» **PROBLEM DETAILS**
Transcribe exactly the lines that fall between the one holding "2019:|One_Eye whispers to" and the one holding "2019:|Ferox_Ragashe takes a", inclusive, from the entries below.
=== Section Start ===
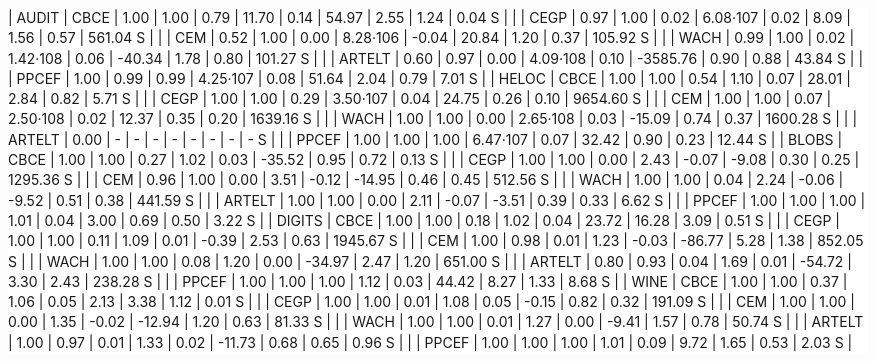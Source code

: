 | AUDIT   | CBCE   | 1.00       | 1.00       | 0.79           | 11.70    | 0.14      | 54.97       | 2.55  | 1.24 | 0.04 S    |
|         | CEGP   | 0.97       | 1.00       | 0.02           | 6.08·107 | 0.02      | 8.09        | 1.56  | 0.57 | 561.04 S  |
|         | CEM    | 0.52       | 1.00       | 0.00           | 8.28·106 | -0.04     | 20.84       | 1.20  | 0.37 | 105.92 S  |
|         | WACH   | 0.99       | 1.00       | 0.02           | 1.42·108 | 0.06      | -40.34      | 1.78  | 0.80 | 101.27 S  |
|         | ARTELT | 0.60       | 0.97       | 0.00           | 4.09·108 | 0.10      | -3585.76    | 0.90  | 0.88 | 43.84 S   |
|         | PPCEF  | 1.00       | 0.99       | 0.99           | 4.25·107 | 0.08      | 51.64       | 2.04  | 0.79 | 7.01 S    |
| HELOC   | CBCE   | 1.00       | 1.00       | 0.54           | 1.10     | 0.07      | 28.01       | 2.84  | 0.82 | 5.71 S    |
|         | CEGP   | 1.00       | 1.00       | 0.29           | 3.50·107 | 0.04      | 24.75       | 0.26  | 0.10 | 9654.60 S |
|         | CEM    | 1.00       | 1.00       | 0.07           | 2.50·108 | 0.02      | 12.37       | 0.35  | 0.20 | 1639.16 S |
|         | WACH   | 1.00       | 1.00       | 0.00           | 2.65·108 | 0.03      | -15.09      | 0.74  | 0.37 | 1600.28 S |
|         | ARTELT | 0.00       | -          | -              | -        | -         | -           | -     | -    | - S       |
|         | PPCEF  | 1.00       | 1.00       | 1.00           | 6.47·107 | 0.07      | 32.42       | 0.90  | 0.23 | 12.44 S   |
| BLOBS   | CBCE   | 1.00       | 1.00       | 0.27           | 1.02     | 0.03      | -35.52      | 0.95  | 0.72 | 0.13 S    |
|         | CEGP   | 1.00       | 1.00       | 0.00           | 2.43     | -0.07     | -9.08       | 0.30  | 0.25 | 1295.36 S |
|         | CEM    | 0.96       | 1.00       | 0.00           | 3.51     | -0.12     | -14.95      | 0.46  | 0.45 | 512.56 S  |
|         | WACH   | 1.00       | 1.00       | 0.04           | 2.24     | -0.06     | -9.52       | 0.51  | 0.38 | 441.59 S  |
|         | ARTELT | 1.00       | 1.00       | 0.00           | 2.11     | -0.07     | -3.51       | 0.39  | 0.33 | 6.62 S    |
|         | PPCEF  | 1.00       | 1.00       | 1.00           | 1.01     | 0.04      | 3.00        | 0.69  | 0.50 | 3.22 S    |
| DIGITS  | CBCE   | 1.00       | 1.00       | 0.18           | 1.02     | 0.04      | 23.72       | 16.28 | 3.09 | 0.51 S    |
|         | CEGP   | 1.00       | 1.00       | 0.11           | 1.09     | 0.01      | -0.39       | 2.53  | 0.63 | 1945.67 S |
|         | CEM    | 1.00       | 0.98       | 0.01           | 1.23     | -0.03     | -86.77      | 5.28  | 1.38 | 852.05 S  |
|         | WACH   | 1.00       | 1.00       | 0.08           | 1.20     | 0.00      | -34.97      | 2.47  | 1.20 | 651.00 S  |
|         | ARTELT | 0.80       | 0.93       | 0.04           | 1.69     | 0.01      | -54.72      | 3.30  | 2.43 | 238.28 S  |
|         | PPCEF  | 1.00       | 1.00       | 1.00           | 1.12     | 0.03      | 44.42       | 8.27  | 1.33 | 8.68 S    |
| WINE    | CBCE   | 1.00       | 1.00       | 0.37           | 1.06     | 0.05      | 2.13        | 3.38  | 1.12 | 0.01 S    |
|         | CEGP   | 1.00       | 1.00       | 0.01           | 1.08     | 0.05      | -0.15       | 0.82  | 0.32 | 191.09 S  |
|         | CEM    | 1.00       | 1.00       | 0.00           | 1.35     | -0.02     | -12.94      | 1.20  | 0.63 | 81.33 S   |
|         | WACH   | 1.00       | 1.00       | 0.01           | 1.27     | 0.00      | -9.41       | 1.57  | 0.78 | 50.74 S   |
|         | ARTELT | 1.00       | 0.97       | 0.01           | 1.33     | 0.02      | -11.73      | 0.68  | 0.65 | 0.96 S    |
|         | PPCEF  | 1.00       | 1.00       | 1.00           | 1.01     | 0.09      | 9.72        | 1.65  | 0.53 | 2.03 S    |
=== Section End ===
=== Section Start ===
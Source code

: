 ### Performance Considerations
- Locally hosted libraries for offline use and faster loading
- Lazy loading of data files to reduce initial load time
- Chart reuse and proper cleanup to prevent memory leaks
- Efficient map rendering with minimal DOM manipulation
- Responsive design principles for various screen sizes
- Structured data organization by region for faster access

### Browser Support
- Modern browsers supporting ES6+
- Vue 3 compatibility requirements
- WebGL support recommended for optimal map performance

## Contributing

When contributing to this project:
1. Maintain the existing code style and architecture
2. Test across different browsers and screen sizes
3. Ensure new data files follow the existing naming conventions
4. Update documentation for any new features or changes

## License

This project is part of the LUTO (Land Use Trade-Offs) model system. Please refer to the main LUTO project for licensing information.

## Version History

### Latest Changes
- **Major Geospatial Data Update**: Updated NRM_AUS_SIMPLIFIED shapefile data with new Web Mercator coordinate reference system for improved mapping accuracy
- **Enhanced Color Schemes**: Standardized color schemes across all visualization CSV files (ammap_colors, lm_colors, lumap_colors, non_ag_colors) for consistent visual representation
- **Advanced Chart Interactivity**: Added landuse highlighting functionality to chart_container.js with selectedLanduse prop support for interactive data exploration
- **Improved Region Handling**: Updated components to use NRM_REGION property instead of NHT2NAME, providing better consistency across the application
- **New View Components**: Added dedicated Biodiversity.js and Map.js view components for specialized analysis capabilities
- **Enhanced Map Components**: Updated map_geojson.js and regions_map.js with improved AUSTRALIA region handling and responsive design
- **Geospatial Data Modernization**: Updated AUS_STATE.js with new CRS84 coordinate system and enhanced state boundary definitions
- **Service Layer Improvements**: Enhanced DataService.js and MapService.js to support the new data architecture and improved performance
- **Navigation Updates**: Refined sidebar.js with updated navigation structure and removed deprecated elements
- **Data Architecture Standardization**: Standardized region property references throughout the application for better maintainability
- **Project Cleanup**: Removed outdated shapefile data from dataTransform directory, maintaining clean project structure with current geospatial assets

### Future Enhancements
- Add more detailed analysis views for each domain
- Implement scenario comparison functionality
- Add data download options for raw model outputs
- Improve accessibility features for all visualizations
=== Section End ===
=== Section Start ===
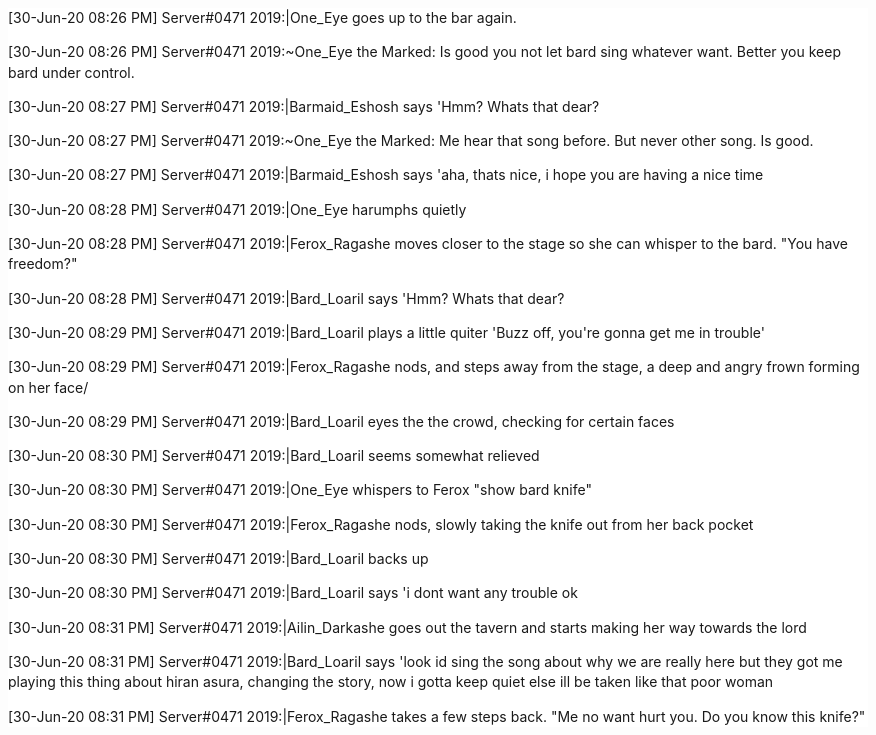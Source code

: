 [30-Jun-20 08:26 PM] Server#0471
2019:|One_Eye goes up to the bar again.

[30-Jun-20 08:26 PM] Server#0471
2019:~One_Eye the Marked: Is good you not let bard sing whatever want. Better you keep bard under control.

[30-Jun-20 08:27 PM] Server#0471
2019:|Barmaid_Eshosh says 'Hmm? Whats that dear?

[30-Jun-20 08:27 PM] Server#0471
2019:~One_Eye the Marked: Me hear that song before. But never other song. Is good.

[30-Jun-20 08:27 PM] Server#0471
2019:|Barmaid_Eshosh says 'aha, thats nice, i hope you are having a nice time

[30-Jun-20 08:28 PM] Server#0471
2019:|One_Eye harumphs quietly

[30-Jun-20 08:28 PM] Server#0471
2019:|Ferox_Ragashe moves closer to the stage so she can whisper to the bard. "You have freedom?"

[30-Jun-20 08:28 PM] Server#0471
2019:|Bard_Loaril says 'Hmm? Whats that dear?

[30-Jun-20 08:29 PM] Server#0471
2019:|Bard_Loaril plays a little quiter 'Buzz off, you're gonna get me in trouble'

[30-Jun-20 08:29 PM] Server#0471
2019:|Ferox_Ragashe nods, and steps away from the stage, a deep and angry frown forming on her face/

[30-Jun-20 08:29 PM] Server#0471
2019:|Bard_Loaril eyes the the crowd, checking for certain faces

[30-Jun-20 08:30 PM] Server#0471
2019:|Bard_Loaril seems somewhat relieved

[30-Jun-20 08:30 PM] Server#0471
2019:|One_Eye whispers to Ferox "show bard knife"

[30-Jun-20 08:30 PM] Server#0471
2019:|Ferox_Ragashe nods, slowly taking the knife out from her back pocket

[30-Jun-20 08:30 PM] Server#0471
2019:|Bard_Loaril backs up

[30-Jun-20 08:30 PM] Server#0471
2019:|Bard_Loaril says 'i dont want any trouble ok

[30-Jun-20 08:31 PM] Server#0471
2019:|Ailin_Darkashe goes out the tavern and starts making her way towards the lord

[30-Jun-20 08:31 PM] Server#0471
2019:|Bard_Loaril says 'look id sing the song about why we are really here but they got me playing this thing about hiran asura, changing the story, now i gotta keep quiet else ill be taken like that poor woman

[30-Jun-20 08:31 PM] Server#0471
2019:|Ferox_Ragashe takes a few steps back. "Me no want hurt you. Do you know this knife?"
=== Section End ===
» **RESPONSE**
2019:|One_Eye whispers to Ferox "show bard knife"

[30-Jun-20 08:30 PM] Server#0471
2019:|Ferox_Ragashe nods, slowly taking the knife out from her back pocket

[30-Jun-20 08:30 PM] Server#0471
2019:|Bard_Loaril backs up

[30-Jun-20 08:30 PM] Server#0471
2019:|Bard_Loaril says 'i dont want any trouble ok

[30-Jun-20 08:31 PM] Server#0471
2019:|Ailin_Darkashe goes out the tavern and starts making her way towards the lord

[30-Jun-20 08:31 PM] Server#0471
2019:|Bard_Loaril says 'look id sing the song about why we are really here but they got me playing this thing about hiran asura, changing the story, now i gotta keep quiet else ill be taken like that poor woman

[30-Jun-20 08:31 PM] Server#0471
2019:|Ferox_Ragashe takes a few steps back. "Me no want hurt you. Do you know this knife?"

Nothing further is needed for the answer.